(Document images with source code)

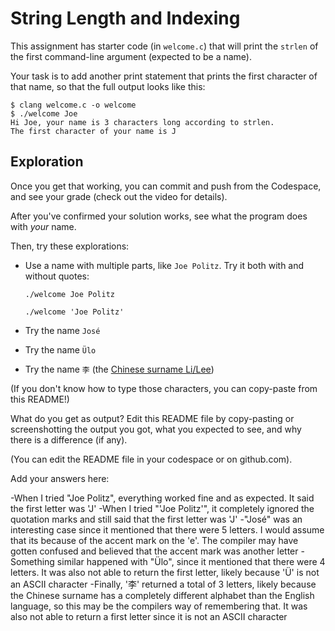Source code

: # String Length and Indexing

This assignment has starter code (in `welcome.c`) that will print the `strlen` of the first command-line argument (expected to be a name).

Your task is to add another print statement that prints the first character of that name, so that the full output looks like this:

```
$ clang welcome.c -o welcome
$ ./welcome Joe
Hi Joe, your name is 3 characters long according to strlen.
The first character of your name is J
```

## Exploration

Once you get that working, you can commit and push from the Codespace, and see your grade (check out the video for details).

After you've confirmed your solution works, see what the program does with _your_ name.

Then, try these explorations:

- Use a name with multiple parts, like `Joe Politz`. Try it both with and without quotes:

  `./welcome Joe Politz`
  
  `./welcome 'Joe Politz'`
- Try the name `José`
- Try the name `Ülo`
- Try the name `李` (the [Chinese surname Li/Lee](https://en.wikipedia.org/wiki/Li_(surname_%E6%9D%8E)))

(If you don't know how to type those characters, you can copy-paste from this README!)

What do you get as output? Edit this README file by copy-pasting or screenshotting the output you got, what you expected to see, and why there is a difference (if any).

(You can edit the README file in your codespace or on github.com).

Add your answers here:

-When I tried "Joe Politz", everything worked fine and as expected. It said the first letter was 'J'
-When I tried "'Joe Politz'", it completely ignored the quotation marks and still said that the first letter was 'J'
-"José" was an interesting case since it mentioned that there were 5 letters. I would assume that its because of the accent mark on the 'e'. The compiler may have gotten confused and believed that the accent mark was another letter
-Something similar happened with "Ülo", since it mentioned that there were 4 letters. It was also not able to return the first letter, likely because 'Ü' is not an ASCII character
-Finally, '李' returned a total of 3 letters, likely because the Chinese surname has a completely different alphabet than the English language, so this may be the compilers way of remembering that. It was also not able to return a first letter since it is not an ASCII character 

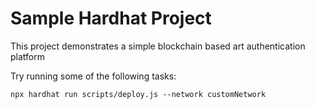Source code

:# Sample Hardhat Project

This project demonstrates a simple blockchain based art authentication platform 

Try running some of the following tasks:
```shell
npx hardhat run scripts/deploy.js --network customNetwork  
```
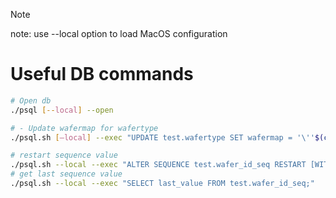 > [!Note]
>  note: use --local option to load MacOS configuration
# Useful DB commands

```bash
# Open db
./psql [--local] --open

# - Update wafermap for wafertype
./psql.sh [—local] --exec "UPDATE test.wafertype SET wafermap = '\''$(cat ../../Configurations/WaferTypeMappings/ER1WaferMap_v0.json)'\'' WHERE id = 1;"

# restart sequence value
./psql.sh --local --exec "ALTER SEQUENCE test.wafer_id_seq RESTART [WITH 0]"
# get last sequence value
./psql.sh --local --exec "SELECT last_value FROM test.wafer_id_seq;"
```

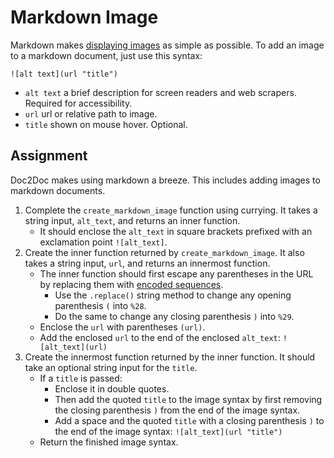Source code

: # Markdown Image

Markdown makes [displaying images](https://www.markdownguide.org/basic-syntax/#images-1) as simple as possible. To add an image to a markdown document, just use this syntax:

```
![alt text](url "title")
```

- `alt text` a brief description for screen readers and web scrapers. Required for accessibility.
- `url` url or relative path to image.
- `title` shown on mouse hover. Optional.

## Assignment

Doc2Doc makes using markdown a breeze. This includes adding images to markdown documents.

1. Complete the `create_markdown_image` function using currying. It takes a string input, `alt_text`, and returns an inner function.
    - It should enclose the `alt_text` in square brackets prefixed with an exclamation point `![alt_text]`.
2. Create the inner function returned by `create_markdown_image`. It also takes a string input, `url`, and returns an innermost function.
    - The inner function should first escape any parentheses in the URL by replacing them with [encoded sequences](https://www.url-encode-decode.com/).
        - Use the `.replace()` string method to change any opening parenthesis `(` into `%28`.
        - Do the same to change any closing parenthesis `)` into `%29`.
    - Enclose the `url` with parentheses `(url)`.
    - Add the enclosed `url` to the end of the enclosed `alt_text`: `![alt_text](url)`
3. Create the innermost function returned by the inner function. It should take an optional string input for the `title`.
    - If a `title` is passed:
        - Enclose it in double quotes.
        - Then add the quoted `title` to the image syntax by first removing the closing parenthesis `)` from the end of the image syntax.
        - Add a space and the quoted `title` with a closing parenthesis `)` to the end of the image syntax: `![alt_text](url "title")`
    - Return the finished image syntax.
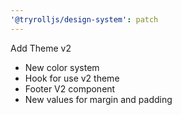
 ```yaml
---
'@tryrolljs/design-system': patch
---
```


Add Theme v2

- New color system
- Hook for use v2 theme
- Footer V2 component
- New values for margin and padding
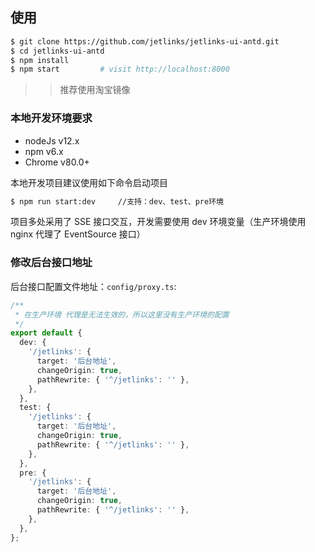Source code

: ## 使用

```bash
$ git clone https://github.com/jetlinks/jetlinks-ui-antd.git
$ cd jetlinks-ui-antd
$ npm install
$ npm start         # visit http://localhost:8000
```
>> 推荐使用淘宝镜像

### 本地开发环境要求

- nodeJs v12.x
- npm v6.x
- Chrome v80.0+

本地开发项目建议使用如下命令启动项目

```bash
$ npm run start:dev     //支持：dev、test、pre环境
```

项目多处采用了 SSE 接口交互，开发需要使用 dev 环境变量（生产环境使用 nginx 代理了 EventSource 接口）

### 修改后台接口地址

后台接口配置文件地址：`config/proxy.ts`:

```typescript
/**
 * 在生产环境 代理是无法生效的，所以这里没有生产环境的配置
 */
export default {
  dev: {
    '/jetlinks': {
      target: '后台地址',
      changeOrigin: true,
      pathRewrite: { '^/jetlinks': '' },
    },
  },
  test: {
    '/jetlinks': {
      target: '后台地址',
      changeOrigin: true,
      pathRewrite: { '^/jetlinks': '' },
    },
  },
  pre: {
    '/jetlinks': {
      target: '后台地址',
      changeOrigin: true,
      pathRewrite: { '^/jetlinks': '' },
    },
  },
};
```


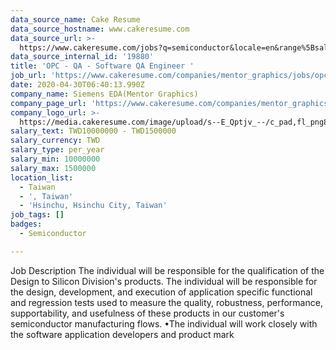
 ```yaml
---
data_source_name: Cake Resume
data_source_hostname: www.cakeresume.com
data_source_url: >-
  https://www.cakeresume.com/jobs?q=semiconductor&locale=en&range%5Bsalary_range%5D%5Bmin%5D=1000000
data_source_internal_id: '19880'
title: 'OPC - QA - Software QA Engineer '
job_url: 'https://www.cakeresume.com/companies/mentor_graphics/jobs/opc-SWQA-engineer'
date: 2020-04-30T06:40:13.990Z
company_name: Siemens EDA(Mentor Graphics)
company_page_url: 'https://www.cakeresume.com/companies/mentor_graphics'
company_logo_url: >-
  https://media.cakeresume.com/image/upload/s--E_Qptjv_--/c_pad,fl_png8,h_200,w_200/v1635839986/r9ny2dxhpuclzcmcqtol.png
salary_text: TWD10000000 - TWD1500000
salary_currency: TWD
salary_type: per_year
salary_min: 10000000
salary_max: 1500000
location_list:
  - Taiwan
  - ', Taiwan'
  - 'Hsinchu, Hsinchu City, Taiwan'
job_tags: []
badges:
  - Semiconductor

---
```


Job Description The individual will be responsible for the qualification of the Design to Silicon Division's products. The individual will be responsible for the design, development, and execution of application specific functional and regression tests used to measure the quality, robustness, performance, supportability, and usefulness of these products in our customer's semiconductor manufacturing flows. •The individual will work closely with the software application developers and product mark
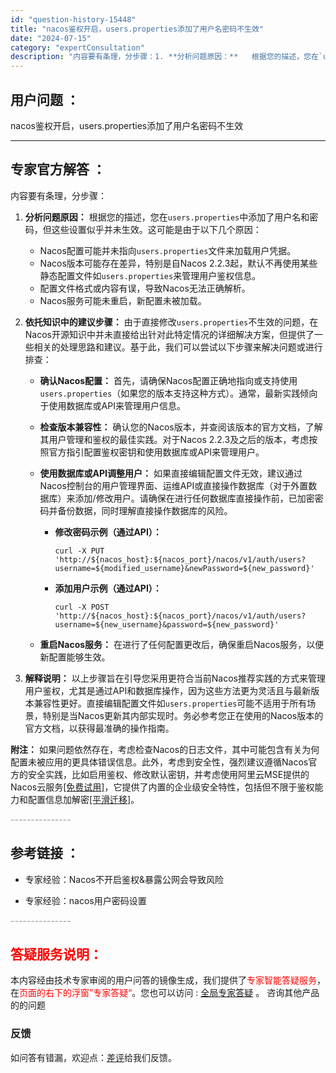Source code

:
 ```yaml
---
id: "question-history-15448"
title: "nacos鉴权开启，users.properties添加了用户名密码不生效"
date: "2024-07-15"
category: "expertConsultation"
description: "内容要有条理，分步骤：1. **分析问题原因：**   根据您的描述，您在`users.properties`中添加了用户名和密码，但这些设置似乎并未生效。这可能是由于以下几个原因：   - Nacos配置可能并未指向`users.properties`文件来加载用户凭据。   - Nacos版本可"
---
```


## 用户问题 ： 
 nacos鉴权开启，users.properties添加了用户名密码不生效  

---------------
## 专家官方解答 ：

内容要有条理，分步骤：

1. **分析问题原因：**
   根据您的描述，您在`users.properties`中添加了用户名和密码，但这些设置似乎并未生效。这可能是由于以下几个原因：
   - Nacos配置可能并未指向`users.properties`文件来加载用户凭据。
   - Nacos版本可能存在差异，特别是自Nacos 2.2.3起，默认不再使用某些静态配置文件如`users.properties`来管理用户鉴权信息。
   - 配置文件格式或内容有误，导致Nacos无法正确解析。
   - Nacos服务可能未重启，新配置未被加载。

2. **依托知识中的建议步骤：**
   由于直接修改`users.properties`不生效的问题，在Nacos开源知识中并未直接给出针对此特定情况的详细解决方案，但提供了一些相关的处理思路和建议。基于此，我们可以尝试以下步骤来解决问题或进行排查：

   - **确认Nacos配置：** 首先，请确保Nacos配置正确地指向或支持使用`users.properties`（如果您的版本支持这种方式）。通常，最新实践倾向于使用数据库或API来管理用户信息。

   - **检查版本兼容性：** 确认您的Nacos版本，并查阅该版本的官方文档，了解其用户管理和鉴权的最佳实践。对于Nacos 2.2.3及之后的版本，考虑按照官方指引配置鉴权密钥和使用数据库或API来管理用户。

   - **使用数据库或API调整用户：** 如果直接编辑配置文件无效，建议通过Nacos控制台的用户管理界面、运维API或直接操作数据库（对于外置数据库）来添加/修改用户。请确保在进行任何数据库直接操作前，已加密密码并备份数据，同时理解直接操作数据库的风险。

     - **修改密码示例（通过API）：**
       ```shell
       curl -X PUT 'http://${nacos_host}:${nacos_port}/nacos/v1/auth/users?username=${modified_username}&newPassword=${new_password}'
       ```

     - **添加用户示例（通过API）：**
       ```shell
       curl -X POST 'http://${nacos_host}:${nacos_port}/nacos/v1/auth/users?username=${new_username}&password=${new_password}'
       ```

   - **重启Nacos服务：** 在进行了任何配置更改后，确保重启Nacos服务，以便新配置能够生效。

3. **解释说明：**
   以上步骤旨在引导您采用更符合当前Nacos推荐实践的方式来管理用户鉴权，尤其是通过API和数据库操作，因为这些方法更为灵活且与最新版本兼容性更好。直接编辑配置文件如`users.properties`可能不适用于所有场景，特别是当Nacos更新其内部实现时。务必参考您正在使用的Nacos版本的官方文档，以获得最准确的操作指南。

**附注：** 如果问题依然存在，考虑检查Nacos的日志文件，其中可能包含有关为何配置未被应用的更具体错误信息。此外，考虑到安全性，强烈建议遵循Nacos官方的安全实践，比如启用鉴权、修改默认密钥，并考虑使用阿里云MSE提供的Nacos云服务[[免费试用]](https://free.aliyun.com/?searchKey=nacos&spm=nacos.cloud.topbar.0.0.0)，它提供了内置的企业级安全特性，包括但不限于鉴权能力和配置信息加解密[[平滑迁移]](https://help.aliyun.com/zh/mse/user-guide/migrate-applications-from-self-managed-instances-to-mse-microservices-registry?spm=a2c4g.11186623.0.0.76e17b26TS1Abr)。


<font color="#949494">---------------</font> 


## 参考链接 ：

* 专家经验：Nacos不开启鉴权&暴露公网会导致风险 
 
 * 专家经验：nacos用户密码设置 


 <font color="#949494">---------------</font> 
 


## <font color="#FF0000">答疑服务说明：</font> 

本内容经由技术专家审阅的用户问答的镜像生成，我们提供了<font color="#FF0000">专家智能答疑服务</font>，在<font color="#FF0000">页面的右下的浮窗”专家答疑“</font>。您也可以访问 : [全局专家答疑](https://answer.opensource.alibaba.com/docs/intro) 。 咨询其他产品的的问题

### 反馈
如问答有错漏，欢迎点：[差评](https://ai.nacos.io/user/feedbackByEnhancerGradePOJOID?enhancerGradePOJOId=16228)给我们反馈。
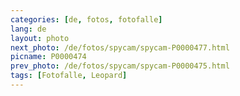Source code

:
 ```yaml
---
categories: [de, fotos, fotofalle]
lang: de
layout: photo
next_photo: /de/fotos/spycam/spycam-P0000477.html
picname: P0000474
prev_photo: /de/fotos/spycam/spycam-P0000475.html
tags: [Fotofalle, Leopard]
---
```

**Aim of the exercise**
Repeat the entries above verbatim, but only from the line that has "- Use a name" down to the line that has "(If you don't", inclusive.

**Result for this task**
- Use a name with multiple parts, like `Joe Politz`. Try it both with and without quotes:

  `./welcome Joe Politz`
  
  `./welcome 'Joe Politz'`
- Try the name `José`
- Try the name `Ülo`
- Try the name `李` (the [Chinese surname Li/Lee](https://en.wikipedia.org/wiki/Li_(surname_%E6%9D%8E)))

(If you don't know how to type those characters, you can copy-paste from this README!)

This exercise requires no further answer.